Records shown:
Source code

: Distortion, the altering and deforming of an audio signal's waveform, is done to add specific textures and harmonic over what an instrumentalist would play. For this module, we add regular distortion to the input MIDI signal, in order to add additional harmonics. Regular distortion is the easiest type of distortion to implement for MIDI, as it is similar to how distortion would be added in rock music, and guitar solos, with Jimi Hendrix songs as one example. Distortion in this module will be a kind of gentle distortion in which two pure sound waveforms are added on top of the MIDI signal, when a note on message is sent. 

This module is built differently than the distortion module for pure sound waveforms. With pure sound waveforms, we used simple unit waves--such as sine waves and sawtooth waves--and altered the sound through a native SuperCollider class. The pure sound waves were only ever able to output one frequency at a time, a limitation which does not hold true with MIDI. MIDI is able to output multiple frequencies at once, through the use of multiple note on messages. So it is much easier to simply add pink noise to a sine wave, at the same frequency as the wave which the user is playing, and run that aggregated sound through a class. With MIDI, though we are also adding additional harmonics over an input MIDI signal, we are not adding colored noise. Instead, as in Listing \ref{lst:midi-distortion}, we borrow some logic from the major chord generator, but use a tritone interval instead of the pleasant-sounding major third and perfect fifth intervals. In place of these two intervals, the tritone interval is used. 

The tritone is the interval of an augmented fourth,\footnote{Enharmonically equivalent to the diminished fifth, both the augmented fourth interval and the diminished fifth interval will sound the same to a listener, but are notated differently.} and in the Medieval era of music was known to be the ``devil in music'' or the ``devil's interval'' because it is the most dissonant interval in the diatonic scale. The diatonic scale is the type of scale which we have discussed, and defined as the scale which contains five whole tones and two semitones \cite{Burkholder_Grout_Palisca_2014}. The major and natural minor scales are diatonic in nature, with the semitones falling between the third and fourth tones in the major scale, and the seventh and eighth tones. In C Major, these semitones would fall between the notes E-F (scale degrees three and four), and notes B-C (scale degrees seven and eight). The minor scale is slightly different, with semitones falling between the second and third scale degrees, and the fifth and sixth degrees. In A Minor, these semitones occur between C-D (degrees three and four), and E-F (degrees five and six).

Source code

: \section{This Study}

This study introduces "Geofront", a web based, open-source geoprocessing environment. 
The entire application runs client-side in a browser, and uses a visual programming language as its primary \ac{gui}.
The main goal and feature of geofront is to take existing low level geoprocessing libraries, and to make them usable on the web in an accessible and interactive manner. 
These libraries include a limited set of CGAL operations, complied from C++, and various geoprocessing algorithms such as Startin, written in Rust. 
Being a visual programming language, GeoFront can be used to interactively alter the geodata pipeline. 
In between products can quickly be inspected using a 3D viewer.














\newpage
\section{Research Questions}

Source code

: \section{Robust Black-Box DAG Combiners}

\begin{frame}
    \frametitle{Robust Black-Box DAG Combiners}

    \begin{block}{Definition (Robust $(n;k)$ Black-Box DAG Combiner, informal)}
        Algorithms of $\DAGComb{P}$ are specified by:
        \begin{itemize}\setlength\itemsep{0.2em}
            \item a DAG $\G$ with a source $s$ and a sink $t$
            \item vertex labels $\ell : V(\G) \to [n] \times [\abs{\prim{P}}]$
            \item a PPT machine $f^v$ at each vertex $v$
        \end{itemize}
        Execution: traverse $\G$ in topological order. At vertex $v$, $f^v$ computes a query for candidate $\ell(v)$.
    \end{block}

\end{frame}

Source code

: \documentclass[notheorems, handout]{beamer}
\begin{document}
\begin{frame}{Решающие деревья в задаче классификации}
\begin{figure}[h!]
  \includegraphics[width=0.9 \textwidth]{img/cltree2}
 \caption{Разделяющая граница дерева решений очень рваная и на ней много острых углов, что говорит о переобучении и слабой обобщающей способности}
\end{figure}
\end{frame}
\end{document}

...

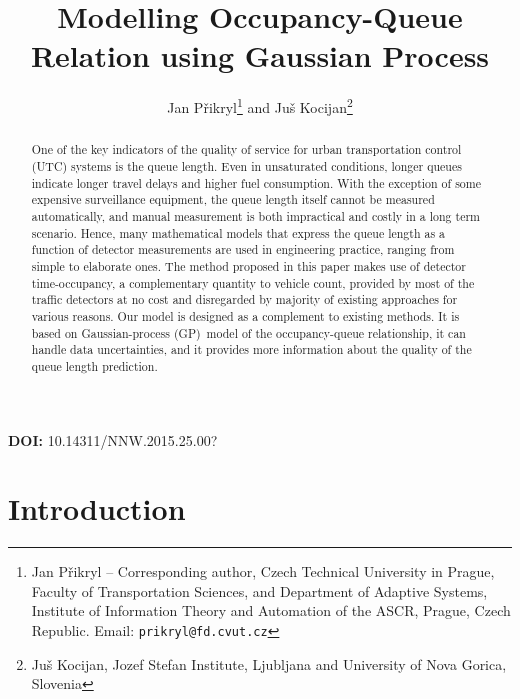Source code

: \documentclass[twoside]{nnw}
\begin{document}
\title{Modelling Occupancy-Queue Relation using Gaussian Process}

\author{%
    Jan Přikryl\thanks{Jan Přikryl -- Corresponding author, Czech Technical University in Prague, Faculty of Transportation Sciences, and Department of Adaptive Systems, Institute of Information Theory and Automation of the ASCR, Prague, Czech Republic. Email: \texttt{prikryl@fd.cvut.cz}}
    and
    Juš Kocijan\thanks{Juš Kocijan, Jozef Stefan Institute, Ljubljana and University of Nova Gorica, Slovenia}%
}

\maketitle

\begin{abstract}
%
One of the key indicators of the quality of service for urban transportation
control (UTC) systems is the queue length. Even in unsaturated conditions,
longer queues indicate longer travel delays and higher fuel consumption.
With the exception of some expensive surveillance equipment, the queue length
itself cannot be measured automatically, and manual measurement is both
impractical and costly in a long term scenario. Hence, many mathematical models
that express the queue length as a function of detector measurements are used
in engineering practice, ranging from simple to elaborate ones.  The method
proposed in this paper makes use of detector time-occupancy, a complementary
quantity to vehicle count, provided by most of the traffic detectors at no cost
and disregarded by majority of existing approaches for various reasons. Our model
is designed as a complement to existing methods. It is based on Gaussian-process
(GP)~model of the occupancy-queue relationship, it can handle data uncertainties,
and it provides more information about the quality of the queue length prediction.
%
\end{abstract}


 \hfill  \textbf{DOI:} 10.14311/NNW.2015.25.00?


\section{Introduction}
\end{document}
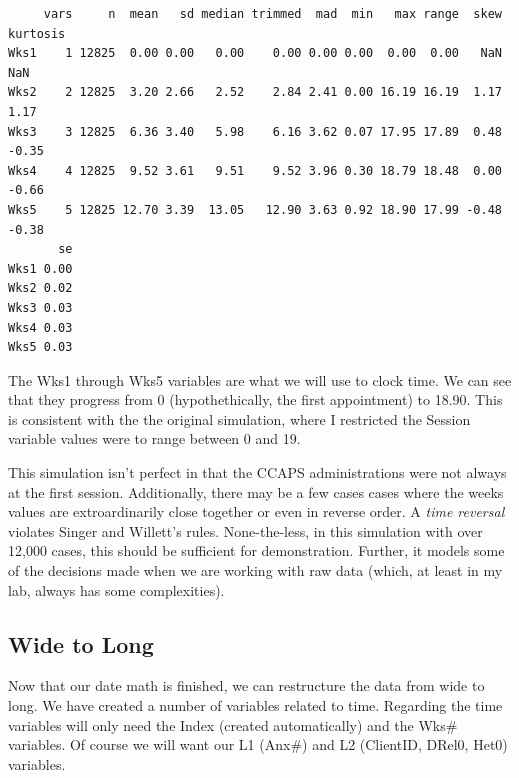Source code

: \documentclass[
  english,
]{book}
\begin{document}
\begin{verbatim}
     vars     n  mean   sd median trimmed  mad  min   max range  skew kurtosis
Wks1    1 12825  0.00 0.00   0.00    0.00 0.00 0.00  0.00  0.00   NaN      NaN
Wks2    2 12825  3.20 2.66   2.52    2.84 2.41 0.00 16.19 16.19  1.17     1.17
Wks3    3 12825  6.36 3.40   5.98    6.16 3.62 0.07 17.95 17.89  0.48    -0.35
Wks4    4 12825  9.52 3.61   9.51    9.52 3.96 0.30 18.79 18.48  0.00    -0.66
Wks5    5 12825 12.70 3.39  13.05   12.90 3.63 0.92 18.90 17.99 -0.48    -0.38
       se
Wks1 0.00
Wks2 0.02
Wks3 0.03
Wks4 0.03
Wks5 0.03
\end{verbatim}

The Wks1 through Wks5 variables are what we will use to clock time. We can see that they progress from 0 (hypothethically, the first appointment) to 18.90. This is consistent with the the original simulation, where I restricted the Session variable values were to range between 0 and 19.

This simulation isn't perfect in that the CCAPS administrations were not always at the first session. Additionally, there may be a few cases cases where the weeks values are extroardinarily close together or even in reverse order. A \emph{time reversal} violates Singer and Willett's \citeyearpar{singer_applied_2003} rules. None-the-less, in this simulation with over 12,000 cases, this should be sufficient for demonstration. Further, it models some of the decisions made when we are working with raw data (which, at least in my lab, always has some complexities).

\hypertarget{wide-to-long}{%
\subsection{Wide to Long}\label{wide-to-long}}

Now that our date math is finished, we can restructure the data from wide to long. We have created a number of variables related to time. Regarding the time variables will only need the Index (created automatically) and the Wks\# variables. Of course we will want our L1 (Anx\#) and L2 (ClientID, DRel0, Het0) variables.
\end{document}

Your instructions: Whenever a line of the data above holds the word "used", it counts once; report the total number of such lines and nothing more.

Output: 3